Recorded data section start

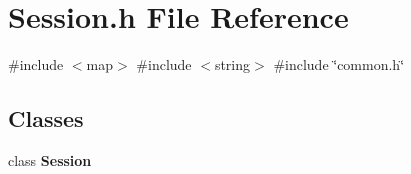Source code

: \section{Session.\+h File Reference}
\label{Session_8h}
{\ttfamily \#include $<$map$>$}\newline
{\ttfamily \#include $<$string$>$}\newline
{\ttfamily \#include \char`\"{}common.\+h\char`\"{}}\newline
\subsection*{Classes}
\begin{DoxyCompactItemize}
\item 
class \textbf{ Session}
\end{DoxyCompactItemize}
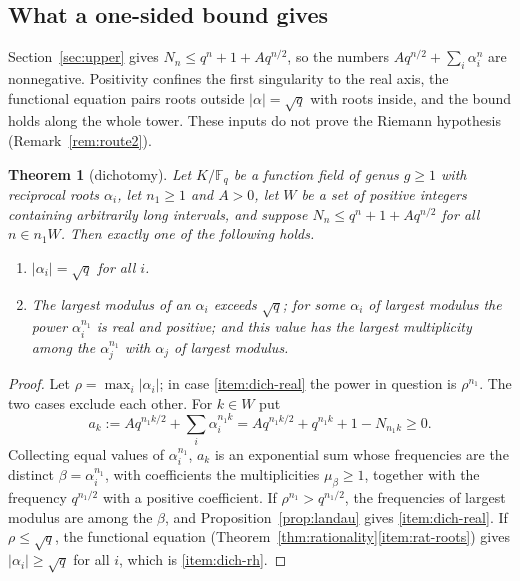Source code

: \documentclass[11pt]{amsbook}
\theoremstyle{plain}
\newtheorem{theorem}{Theorem}[section]
\theoremstyle{definition}
\theoremstyle{remark}
\numberwithin{equation}{section}
\numberwithin{figure}{chapter}
\numberwithin{table}{chapter}
\newcommand{\F}{\mathbb{F}}
\begin{document}
\subsection{What a one-sided bound gives}

Section~\ref{sec:upper} gives $N_n\le q^n+1+Aq^{n/2}$, so the
numbers $Aq^{n/2}+\sum_i\alpha_i^n$ are nonnegative. Positivity
confines the first singularity to the real axis, the functional
equation pairs roots outside $\lvert\alpha\rvert=\sqrt q$ with
roots inside, and the bound holds along the whole tower. These
inputs do not prove the Riemann hypothesis
(Remark~\ref{rem:route2}).

\begin{theorem}[dichotomy]\label{thm:dichotomy}
Let $K/\F_q$ be a function field of genus $g\ge1$ with reciprocal
roots $\alpha_i$, let $n_1\ge1$ and $A>0$, let $W$ be a set of
positive integers containing arbitrarily long intervals, and
suppose $N_n\le q^n+1+Aq^{n/2}$ for all $n\in n_1W$. Then exactly
one of the following holds.
\begin{enumerate}
\item\label{item:dich-rh} $\lvert\alpha_i\rvert=\sqrt q$ for all
$i$.
\item\label{item:dich-real} The largest modulus of an $\alpha_i$
exceeds $\sqrt q$; for some $\alpha_i$ of largest modulus the power
$\alpha_i^{n_1}$ is real and positive; and this value has the
largest multiplicity among the $\alpha_j^{n_1}$ with $\alpha_j$ of
largest modulus.
\end{enumerate}
\end{theorem}

\begin{proof}
Let $\rho=\max_i\lvert\alpha_i\rvert$; in case
\eqref{item:dich-real} the power in question is $\rho^{n_1}$. The
two cases exclude each other. For $k\in W$ put
\[
a_k:=Aq^{n_1k/2}+\sum_i\alpha_i^{n_1k}
=Aq^{n_1k/2}+q^{n_1k}+1-N_{n_1k}\ge0.
\]
Collecting equal values of $\alpha_i^{n_1}$, $a_k$ is an
exponential sum whose frequencies are the distinct
$\beta=\alpha_i^{n_1}$, with coefficients the multiplicities
$\mu_\beta\ge1$, together with the frequency $q^{n_1/2}$ with a
positive coefficient. If $\rho^{n_1}>q^{n_1/2}$, the frequencies of
largest modulus are among the $\beta$, and
Proposition~\ref{prop:landau} gives \eqref{item:dich-real}. If
$\rho\le\sqrt q$, the functional equation
(Theorem~\ref{thm:rationality}\eqref{item:rat-roots}) gives
$\lvert\alpha_i\rvert\ge\sqrt q$ for all $i$, which is
\eqref{item:dich-rh}.
\end{proof}
\end{document}
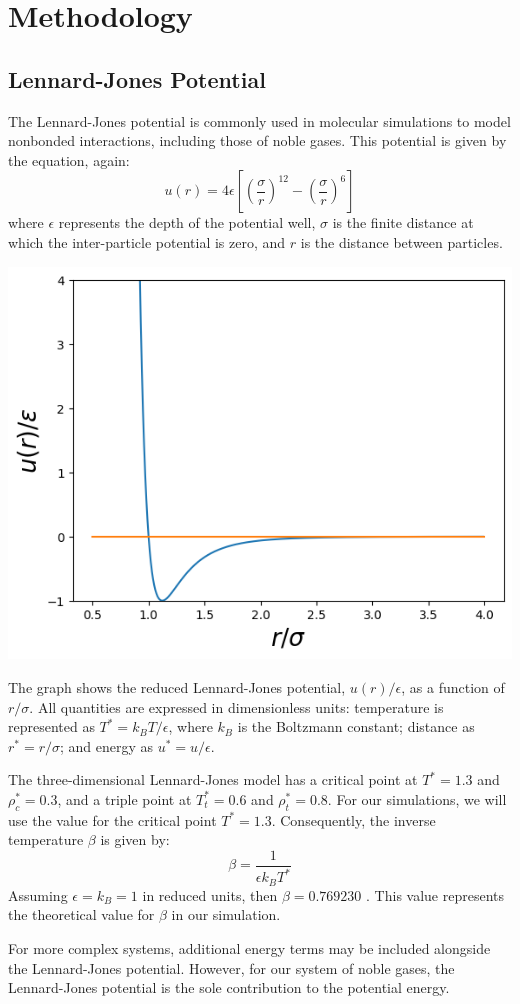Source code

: \documentclass[a4paper,12pt]{article}
\begin{document}
 
\section{Methodology}
\subsection{Lennard-Jones Potential}
The Lennard-Jones potential is commonly used in molecular simulations to model nonbonded interactions, including those of noble gases. This potential is given by the equation, again:
\begin{equation}
    u(r) = 4\epsilon \left[ \left( \frac{\sigma}{r} \right)^{12} - \left( \frac{\sigma}{r} \right)^{6} \right]
\end{equation}
where \( \epsilon \) represents the depth of the potential well, \( \sigma \) is the finite distance at which the inter-particle potential is zero, and \( r \) is the distance between particles.

\begin{multicols}{2}
\begin{center}
 \includegraphics[width = 7.5 cm]{images/01.png}
\end{center}
The graph shows the reduced Lennard-Jones potential, \( u(r) /\epsilon \), as a function of \( r/\sigma \). All quantities are expressed in dimensionless units: temperature is represented as \( T^* = k_B T/\epsilon \), where \( k_B \) is the Boltzmann constant; distance as \( r^* = r/\sigma \); and energy as \( u^* = u/\epsilon \).

The three-dimensional Lennard-Jones model has a critical point at \( T^* = 1.3 \) and \( \rho^*_c = 0.3 \), and a triple point at \( T^*_t = 0.6 \) and \( \rho^*_t = 0.8 \). For our simulations, we will use the value for the critical point \( T^* = 1.3 \). Consequently, the inverse temperature \( \beta \) is given by:
\begin{equation}
    \beta = \frac{1}{\epsilon k_B T^*}
\end{equation}
Assuming \( \epsilon = k_B = 1 \) in reduced units, then \( \beta = 0.769230 \) \citep{Viot2016}. This value represents the theoretical value for \( \beta \) in our simulation.

For more complex systems, additional energy terms may be included alongside the Lennard-Jones potential. However, for our system of noble gases, the Lennard-Jones potential is the sole contribution to the potential energy.

\end{multicols}
\end{document}
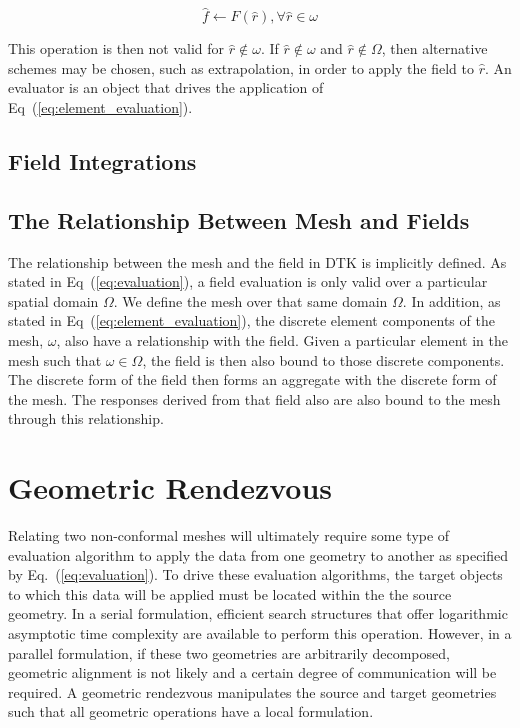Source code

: \documentclass[letterpaper,12pt]{article}
\begin{document}
\begin{equation}
  \hat{f} \leftarrow F(\hat{r}), \forall \hat{r} \in \omega
  \label{eq:element_evaluation}
\end{equation}

This operation is then not valid for $\hat{r} \notin \omega$. If
$\hat{r} \notin \omega$ and $\hat{r} \notin \Omega$, then alternative
schemes may be chosen, such as extrapolation, in order to apply the
field to $\hat{r}$. An evaluator is an object that drives the
application of Eq~(\ref{eq:element_evaluation}).

\subsection{Field Integrations}

\subsection{The Relationship Between Mesh and Fields}
\label{subsec:mesh_and_fields}
The relationship between the mesh and the field in DTK is implicitly
defined. As stated in Eq~(\ref{eq:evaluation}), a field evaluation is
only valid over a particular spatial domain $\Omega$. We define the
mesh over that same domain $\Omega$. In addition, as stated in
Eq~(\ref{eq:element_evaluation}), the discrete element components of
the mesh, $\omega$, also have a relationship with the field. Given a
particular element in the mesh such that $\omega \in \Omega$, the
field is then also bound to those discrete components. The discrete
form of the field then forms an aggregate with the discrete form of
the mesh. The responses derived from that field also are also bound to
the mesh through this relationship.

\clearpage

\section{Geometric Rendezvous}\label{sec:rendezvous}
Relating two non-conformal meshes will ultimately require some type of
evaluation algorithm to apply the data from one geometry to another as
specified by Eq.~(\ref{eq:evaluation}). To drive these evaluation
algorithms, the target objects to which this data will be applied must
be located within the the source geometry. In a serial formulation,
efficient search structures that offer logarithmic asymptotic time
complexity are available to perform this operation. However, in a
parallel formulation, if these two geometries are arbitrarily
decomposed, geometric alignment is not likely and a certain degree of
communication will be required. A geometric rendezvous manipulates the
source and target geometries such that all geometric operations have a
local formulation.
\end{document}

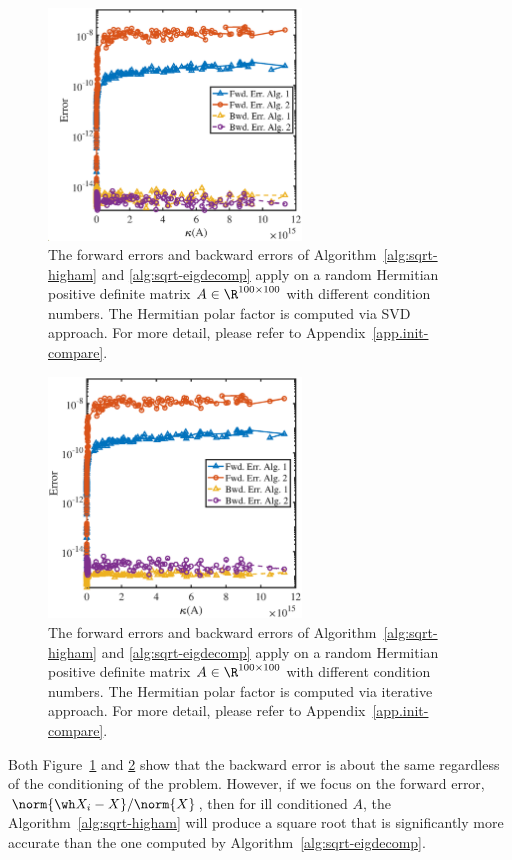 \begin{figure}[h]
\centering
\includegraphics[width=0.6\textwidth]{figs/init_comp_svd_eig.eps}
\caption[Behavior of forward and backward errors of computed square
root.]{
  The forward errors and backward errors of
  Algorithm~\ref{alg:sqrt-higham} and \ref{alg:sqrt-eigdecomp} apply on a
  random Hermitian positive definite matrix $A\in\R^{100\times 100}$ with
  different condition numbers.
  The Hermitian polar factor is computed via SVD approach.
  For more detail, please refer to Appendix~\ref{app.init-compare}.}
\label{fig.init-compare-svd}
\end{figure}

\begin{figure}[h]
\centering
\includegraphics[width=0.6\textwidth]{figs/init_comp_newton_eig.eps}
\caption[Behavior of forward and backward errors of computed square
root.]{
  The forward errors and backward errors of
  Algorithm~\ref{alg:sqrt-higham} and \ref{alg:sqrt-eigdecomp} apply on a
  random Hermitian positive definite matrix $A\in\R^{100\times 100}$ with
  different condition numbers.
  The Hermitian polar factor is computed via iterative approach.
  For more detail, please refer to Appendix~\ref{app.init-compare}.}
\label{fig.init-compare-newton}
\end{figure}

Both Figure~\ref{fig.init-compare-svd} and \ref{fig.init-compare-newton}
show that the backward error is about the same regardless of the
conditioning of the problem. However, if we focus on the forward error,
$\norm{\wh X_{i} - X}/\norm{X}$, then for ill conditioned $A$, the
Algorithm~\ref{alg:sqrt-higham} will produce a square root that is 
significantly more accurate than the one computed by 
Algorithm~\ref{alg:sqrt-eigdecomp}. 



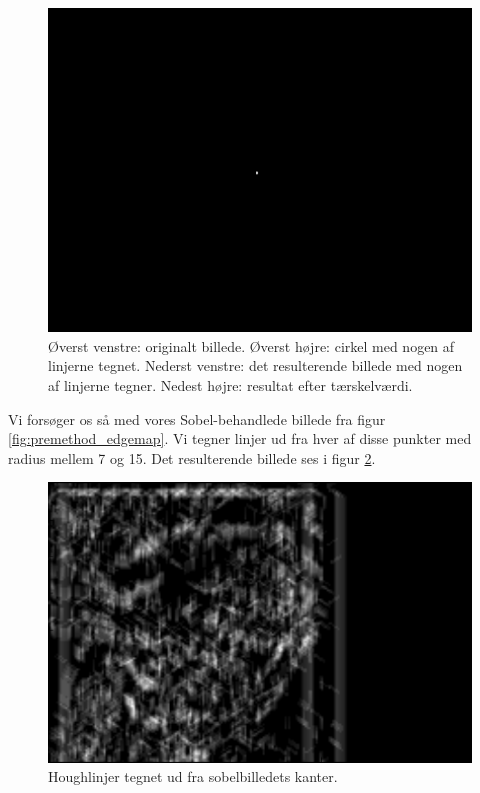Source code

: \begin{figure}[H]
\begin{minipage}[b]{0.5\linewidth}
	\end{minipage}
	\hspace{0.5cm}
	\begin{minipage}[b]{0.5\linewidth}
		\centering
		\includegraphics[scale=1.5]{files/premethod/img/dirmap4.png}
	\end{minipage}
	\caption{Øverst venstre: originalt billede. Øverst højre: cirkel med nogen af linjerne tegnet. Nederst venstre: det resulterende billede med nogen af linjerne tegner. Nedest højre: resultat efter tærskelværdi.\label{fig:premethod_houghres}}
\end{figure}

Vi forsøger os så med vores Sobel-behandlede billede fra figur \ref{fig:premethod_edgemap}. Vi tegner linjer ud fra hver af disse punkter med radius mellem 7 og 15. Det resulterende billede ses i figur \ref{fig:premethod_houghCellLines}. 

\begin{figure}[H]
	\centering
	\includegraphics[scale=0.8]{files/premethod/img/houghCell2.png}
	\caption{Houghlinjer tegnet ud fra sobelbilledets kanter.\label{fig:premethod_houghCellLines}}
\end{figure}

Recorded data section end

About this exercise — Using only the entries above, output the line with "u(r) = 4\epsilon", the line with "The graph shows", and all lines between them, exactly as they stand.

Expected output —
    u(r) = 4\epsilon \left[ \left( \frac{\sigma}{r} \right)^{12} - \left( \frac{\sigma}{r} \right)^{6} \right]
\end{equation}
where \( \epsilon \) represents the depth of the potential well, \( \sigma \) is the finite distance at which the inter-particle potential is zero, and \( r \) is the distance between particles.

\begin{multicols}{2}
\begin{center}
 \includegraphics[width = 7.5 cm]{images/01.png}
\end{center}
The graph shows the reduced Lennard-Jones potential, \( u(r) /\epsilon \), as a function of \( r/\sigma \). All quantities are expressed in dimensionless units: temperature is represented as \( T^* = k_B T/\epsilon \), where \( k_B \) is the Boltzmann constant; distance as \( r^* = r/\sigma \); and energy as \( u^* = u/\epsilon \).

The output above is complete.